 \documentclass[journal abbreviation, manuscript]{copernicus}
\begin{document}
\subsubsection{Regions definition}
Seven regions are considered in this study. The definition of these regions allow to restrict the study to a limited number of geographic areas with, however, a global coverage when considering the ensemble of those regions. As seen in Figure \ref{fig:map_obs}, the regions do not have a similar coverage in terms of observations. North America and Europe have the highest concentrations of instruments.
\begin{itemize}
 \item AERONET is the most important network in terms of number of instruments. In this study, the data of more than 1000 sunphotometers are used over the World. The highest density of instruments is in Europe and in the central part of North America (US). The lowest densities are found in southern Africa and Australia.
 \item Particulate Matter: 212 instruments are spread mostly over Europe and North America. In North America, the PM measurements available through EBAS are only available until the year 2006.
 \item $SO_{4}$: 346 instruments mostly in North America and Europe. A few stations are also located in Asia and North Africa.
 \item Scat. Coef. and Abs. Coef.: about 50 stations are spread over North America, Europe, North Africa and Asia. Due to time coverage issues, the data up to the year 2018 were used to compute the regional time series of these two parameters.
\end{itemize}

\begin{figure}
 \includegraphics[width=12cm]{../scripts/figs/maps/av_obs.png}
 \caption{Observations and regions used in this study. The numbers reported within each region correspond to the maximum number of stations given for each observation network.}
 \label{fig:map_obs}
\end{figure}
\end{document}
---
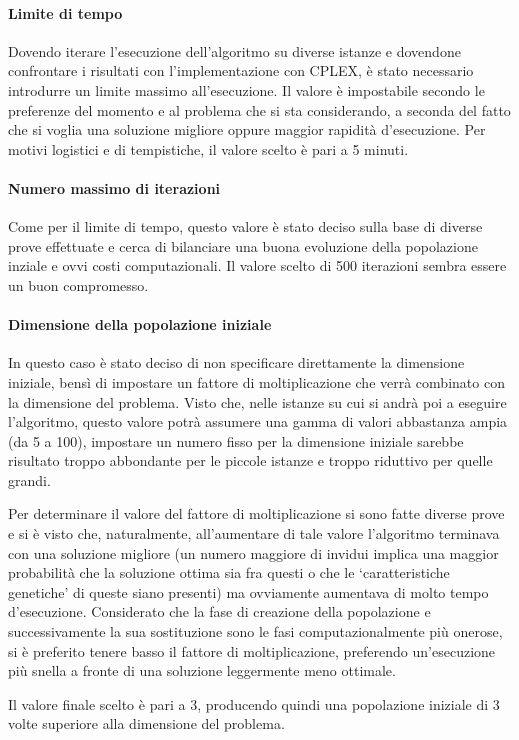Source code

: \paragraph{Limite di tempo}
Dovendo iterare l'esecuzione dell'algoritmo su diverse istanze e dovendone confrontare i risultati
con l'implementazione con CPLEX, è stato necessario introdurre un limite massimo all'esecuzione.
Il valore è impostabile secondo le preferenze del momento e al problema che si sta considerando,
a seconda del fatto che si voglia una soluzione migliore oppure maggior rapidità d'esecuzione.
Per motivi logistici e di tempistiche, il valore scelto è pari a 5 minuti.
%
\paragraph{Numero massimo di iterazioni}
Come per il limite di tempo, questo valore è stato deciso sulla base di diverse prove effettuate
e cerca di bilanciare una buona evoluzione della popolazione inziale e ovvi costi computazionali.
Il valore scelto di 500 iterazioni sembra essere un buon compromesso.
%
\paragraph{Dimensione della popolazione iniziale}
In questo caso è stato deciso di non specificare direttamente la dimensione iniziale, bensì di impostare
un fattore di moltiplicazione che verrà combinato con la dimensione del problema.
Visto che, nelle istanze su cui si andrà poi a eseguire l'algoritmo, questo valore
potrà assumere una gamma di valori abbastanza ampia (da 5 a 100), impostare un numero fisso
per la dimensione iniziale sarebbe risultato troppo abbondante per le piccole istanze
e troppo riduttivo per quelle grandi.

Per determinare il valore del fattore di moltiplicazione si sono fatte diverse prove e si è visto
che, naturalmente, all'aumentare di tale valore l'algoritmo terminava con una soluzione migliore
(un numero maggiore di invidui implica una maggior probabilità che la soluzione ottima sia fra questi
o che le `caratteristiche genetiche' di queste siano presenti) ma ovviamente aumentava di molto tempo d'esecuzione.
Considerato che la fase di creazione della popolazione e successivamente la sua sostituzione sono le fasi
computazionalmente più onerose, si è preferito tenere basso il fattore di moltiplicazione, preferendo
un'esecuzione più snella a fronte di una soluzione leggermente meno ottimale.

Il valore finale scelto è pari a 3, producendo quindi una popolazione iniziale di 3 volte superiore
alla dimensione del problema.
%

▸ Requirement: From the entries above, copy each line holding "stato".

▸ Task solution:
con l'implementazione con CPLEX, è stato necessario introdurre un limite massimo all'esecuzione.
Come per il limite di tempo, questo valore è stato deciso sulla base di diverse prove effettuate
In questo caso è stato deciso di non specificare direttamente la dimensione iniziale, bensì di impostare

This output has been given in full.